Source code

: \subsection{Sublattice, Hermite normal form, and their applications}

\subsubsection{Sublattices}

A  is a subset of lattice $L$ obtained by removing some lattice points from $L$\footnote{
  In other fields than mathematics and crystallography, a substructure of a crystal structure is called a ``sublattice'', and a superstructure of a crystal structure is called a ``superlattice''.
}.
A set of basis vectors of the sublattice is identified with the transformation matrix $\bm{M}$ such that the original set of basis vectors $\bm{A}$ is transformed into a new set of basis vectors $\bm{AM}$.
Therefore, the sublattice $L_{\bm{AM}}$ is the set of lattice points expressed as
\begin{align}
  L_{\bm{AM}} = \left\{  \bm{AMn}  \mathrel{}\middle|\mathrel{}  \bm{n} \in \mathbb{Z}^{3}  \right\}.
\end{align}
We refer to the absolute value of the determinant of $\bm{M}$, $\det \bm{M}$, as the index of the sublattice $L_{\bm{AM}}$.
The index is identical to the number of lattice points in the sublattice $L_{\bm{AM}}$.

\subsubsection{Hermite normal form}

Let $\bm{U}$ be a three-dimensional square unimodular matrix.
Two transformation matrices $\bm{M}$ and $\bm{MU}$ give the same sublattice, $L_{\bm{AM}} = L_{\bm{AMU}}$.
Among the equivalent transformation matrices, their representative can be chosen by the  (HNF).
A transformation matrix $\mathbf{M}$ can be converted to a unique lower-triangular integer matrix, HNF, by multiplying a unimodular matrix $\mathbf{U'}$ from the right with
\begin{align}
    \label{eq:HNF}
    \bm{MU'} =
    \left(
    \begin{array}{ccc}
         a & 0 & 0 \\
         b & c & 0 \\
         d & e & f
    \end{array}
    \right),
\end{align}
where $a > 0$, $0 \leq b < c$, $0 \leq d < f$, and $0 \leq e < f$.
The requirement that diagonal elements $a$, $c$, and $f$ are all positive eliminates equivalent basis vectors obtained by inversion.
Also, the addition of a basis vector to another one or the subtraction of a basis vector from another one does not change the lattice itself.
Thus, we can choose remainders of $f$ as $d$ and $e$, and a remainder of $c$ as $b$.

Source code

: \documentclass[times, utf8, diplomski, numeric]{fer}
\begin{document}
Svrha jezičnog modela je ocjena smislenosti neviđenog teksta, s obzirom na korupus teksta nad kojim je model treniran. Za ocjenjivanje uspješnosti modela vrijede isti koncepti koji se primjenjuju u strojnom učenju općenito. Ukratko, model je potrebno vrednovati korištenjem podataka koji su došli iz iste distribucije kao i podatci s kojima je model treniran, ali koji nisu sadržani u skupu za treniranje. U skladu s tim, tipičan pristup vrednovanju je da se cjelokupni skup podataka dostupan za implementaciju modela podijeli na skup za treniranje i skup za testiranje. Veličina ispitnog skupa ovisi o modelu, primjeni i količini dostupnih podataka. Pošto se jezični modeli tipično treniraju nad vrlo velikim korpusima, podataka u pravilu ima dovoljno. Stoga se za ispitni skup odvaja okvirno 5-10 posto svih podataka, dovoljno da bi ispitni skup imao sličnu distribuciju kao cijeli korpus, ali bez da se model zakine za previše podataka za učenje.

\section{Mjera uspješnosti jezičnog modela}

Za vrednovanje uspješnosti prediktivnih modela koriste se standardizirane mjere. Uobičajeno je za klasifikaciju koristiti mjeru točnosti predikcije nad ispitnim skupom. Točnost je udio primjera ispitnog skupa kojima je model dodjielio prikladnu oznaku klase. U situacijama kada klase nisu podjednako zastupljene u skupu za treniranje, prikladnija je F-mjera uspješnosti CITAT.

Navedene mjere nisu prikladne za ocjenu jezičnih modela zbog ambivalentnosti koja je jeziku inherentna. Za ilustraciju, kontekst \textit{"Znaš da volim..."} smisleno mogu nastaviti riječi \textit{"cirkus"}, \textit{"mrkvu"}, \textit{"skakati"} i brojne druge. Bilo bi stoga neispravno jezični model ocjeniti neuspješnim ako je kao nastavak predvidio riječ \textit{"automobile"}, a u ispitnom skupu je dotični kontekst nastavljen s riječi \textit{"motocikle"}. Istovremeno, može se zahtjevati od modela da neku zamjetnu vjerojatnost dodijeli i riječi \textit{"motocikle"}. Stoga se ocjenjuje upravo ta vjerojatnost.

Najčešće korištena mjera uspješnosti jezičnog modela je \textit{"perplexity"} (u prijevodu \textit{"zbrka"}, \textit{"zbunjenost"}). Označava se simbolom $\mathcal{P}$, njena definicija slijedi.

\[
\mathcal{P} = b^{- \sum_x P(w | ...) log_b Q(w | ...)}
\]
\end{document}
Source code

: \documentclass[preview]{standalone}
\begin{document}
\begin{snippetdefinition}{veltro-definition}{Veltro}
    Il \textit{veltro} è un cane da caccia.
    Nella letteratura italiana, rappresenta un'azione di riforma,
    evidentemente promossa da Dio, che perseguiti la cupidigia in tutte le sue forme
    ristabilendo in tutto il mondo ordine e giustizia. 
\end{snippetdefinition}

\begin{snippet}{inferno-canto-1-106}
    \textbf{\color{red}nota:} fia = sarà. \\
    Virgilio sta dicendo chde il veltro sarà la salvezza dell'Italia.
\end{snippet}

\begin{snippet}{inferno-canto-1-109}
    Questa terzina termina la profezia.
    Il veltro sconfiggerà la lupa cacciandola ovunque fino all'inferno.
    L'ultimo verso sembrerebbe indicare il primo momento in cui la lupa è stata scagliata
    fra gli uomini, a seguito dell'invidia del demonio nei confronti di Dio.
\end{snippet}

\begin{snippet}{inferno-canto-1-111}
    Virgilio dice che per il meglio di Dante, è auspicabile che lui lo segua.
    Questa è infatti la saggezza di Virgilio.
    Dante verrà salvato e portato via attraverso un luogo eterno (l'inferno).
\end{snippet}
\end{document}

**INSTRUCTIONS FOR THE TASK:**
Write the entire listing out again, word for word.

**ANSWER BOX:**
Source code

: \subsection{Sublattice, Hermite normal form, and their applications}

\subsubsection{Sublattices}

A  is a subset of lattice $L$ obtained by removing some lattice points from $L$\footnote{
  In other fields than mathematics and crystallography, a substructure of a crystal structure is called a ``sublattice'', and a superstructure of a crystal structure is called a ``superlattice''.
}.
A set of basis vectors of the sublattice is identified with the transformation matrix $\bm{M}$ such that the original set of basis vectors $\bm{A}$ is transformed into a new set of basis vectors $\bm{AM}$.
Therefore, the sublattice $L_{\bm{AM}}$ is the set of lattice points expressed as
\begin{align}
  L_{\bm{AM}} = \left\{  \bm{AMn}  \mathrel{}\middle|\mathrel{}  \bm{n} \in \mathbb{Z}^{3}  \right\}.
\end{align}
We refer to the absolute value of the determinant of $\bm{M}$, $\det \bm{M}$, as the index of the sublattice $L_{\bm{AM}}$.
The index is identical to the number of lattice points in the sublattice $L_{\bm{AM}}$.

\subsubsection{Hermite normal form}

Let $\bm{U}$ be a three-dimensional square unimodular matrix.
Two transformation matrices $\bm{M}$ and $\bm{MU}$ give the same sublattice, $L_{\bm{AM}} = L_{\bm{AMU}}$.
Among the equivalent transformation matrices, their representative can be chosen by the  (HNF).
A transformation matrix $\mathbf{M}$ can be converted to a unique lower-triangular integer matrix, HNF, by multiplying a unimodular matrix $\mathbf{U'}$ from the right with
\begin{align}
    \label{eq:HNF}
    \bm{MU'} =
    \left(
    \begin{array}{ccc}
         a & 0 & 0 \\
         b & c & 0 \\
         d & e & f
    \end{array}
    \right),
\end{align}
where $a > 0$, $0 \leq b < c$, $0 \leq d < f$, and $0 \leq e < f$.
The requirement that diagonal elements $a$, $c$, and $f$ are all positive eliminates equivalent basis vectors obtained by inversion.
Also, the addition of a basis vector to another one or the subtraction of a basis vector from another one does not change the lattice itself.
Thus, we can choose remainders of $f$ as $d$ and $e$, and a remainder of $c$ as $b$.

Source code

: \documentclass[times, utf8, diplomski, numeric]{fer}
\begin{document}
Svrha jezičnog modela je ocjena smislenosti neviđenog teksta, s obzirom na korupus teksta nad kojim je model treniran. Za ocjenjivanje uspješnosti modela vrijede isti koncepti koji se primjenjuju u strojnom učenju općenito. Ukratko, model je potrebno vrednovati korištenjem podataka koji su došli iz iste distribucije kao i podatci s kojima je model treniran, ali koji nisu sadržani u skupu za treniranje. U skladu s tim, tipičan pristup vrednovanju je da se cjelokupni skup podataka dostupan za implementaciju modela podijeli na skup za treniranje i skup za testiranje. Veličina ispitnog skupa ovisi o modelu, primjeni i količini dostupnih podataka. Pošto se jezični modeli tipično treniraju nad vrlo velikim korpusima, podataka u pravilu ima dovoljno. Stoga se za ispitni skup odvaja okvirno 5-10 posto svih podataka, dovoljno da bi ispitni skup imao sličnu distribuciju kao cijeli korpus, ali bez da se model zakine za previše podataka za učenje.

\section{Mjera uspješnosti jezičnog modela}

Za vrednovanje uspješnosti prediktivnih modela koriste se standardizirane mjere. Uobičajeno je za klasifikaciju koristiti mjeru točnosti predikcije nad ispitnim skupom. Točnost je udio primjera ispitnog skupa kojima je model dodjielio prikladnu oznaku klase. U situacijama kada klase nisu podjednako zastupljene u skupu za treniranje, prikladnija je F-mjera uspješnosti CITAT.

Navedene mjere nisu prikladne za ocjenu jezičnih modela zbog ambivalentnosti koja je jeziku inherentna. Za ilustraciju, kontekst \textit{"Znaš da volim..."} smisleno mogu nastaviti riječi \textit{"cirkus"}, \textit{"mrkvu"}, \textit{"skakati"} i brojne druge. Bilo bi stoga neispravno jezični model ocjeniti neuspješnim ako je kao nastavak predvidio riječ \textit{"automobile"}, a u ispitnom skupu je dotični kontekst nastavljen s riječi \textit{"motocikle"}. Istovremeno, može se zahtjevati od modela da neku zamjetnu vjerojatnost dodijeli i riječi \textit{"motocikle"}. Stoga se ocjenjuje upravo ta vjerojatnost.

Najčešće korištena mjera uspješnosti jezičnog modela je \textit{"perplexity"} (u prijevodu \textit{"zbrka"}, \textit{"zbunjenost"}). Označava se simbolom $\mathcal{P}$, njena definicija slijedi.

\[
\mathcal{P} = b^{- \sum_x P(w | ...) log_b Q(w | ...)}
\]
\end{document}
Source code

: \documentclass[preview]{standalone}
\begin{document}
\begin{snippetdefinition}{veltro-definition}{Veltro}
    Il \textit{veltro} è un cane da caccia.
    Nella letteratura italiana, rappresenta un'azione di riforma,
    evidentemente promossa da Dio, che perseguiti la cupidigia in tutte le sue forme
    ristabilendo in tutto il mondo ordine e giustizia. 
\end{snippetdefinition}

\begin{snippet}{inferno-canto-1-106}
    \textbf{\color{red}nota:} fia = sarà. \\
    Virgilio sta dicendo chde il veltro sarà la salvezza dell'Italia.
\end{snippet}

\begin{snippet}{inferno-canto-1-109}
    Questa terzina termina la profezia.
    Il veltro sconfiggerà la lupa cacciandola ovunque fino all'inferno.
    L'ultimo verso sembrerebbe indicare il primo momento in cui la lupa è stata scagliata
    fra gli uomini, a seguito dell'invidia del demonio nei confronti di Dio.
\end{snippet}

\begin{snippet}{inferno-canto-1-111}
    Virgilio dice che per il meglio di Dante, è auspicabile che lui lo segua.
    Questa è infatti la saggezza di Virgilio.
    Dante verrà salvato e portato via attraverso un luogo eterno (l'inferno).
\end{snippet}
\end{document}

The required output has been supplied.